На Прокуроре я не буду специально останавливаться. Его образ несложен. В черной паре, жгучий брюнет, с белой-белой, как это встречается иногда у истовых брюнетов, кожей, до исподней синевы выбритый, начищенный бриллиантином, мясистый, в сверкающих запонках, он смотрел гробовщиком или факельщиком в похоронной процессии и такого же подобрал себе черного, только ростом поплоше, Помощника Прокурора, на протяжении всей церемонии, кажется, не раскрывшего рта. Всем физическим обликом он был списан с натуры и не требовал усилий ума или какой-то психологии, укладываясь в прокрустово ложе своего декорума целиком и полностью, чего, однако, никак нельзя сказать о судье Смирнове, в довершение насмешки именуемом – Лев Николаевич. Тот, производя впечатление доброго кабана, толстый, как все добрые, посапывающий, будто ему чесали за ухом, читая наши бумаги, – вдруг, с клыками, бросался на подмогу Прокурору, едва мы, обвиняемые, что-то пытались возражать. Удары, им наносимые с председательского седалища, были прямы и стремительны. Он просто не давал отвечать и налетал шквалом, не справляясь с УПК. И так же легко и внезапно, растоптав, выходил из атаки, успокаиваясь в мирном делириуме. И великодушно приглашал Прокурора продолжить перекрестный допрос.

Либеральная его слава таяла на глазах. Да он, должно быть, того и добивался, ставя на карту повернее европейской рекламы. В те боевые дни он думал не о нас, разумеется, и не с нами воевал. Что мы обречены, было ему известно, как число в календаре, и сроки обусловлены.
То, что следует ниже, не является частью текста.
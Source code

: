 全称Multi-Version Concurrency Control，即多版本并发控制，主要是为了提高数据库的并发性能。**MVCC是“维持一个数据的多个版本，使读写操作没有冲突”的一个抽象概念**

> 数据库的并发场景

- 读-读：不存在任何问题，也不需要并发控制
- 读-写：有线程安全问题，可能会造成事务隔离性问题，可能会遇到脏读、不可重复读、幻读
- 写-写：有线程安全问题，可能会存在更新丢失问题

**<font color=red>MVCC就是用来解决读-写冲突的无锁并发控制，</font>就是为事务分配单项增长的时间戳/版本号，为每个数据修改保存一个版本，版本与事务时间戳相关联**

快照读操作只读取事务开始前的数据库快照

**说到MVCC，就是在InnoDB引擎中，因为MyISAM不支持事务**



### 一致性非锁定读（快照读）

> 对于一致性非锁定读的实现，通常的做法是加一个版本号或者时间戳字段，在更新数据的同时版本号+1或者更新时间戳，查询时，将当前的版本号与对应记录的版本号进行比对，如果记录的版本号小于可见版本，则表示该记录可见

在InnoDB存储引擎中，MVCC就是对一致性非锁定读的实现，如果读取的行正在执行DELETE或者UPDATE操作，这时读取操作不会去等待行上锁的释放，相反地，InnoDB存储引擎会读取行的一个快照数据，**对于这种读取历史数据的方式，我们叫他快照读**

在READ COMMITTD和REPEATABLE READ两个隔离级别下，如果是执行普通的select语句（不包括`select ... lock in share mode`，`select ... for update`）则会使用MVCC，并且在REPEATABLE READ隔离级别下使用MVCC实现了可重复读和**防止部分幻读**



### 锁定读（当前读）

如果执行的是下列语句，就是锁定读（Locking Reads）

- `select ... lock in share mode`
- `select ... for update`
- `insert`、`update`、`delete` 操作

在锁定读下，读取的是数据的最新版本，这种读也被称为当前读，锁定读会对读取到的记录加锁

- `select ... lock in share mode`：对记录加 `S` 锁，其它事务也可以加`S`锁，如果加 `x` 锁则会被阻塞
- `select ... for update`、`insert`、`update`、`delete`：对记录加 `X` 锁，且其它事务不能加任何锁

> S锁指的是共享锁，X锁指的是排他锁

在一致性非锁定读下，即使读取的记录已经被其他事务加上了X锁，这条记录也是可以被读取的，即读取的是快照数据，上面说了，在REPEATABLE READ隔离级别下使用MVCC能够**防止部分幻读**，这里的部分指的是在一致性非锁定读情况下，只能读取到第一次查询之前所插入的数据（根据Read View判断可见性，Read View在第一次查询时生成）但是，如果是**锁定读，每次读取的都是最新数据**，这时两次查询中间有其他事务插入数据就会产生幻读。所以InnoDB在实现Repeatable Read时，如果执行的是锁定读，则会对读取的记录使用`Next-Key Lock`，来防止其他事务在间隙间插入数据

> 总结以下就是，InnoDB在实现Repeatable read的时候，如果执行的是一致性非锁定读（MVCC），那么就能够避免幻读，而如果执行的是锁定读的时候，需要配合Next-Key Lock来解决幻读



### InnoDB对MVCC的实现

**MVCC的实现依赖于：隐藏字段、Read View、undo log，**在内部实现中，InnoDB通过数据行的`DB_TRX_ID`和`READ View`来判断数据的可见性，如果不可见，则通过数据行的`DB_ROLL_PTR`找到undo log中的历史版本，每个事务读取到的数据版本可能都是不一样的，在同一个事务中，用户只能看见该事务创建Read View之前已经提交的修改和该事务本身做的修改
Льва Николаевича, я полагаю, снедали иные заботы. Он сражался со своими соперниками, с недругами, где-то уже в Президиуме, на Олимпе, что из ревности ему и подсунули это скверное дельце. А ну, теоретик, покажи на практике наши достижения в области международного права! Какой ты у нас, на всю страну, либерал?.. И Смирнов оправдал доверие и вышел из борьбы победителем. Его ожидало кресло Верховного Судьи СССР.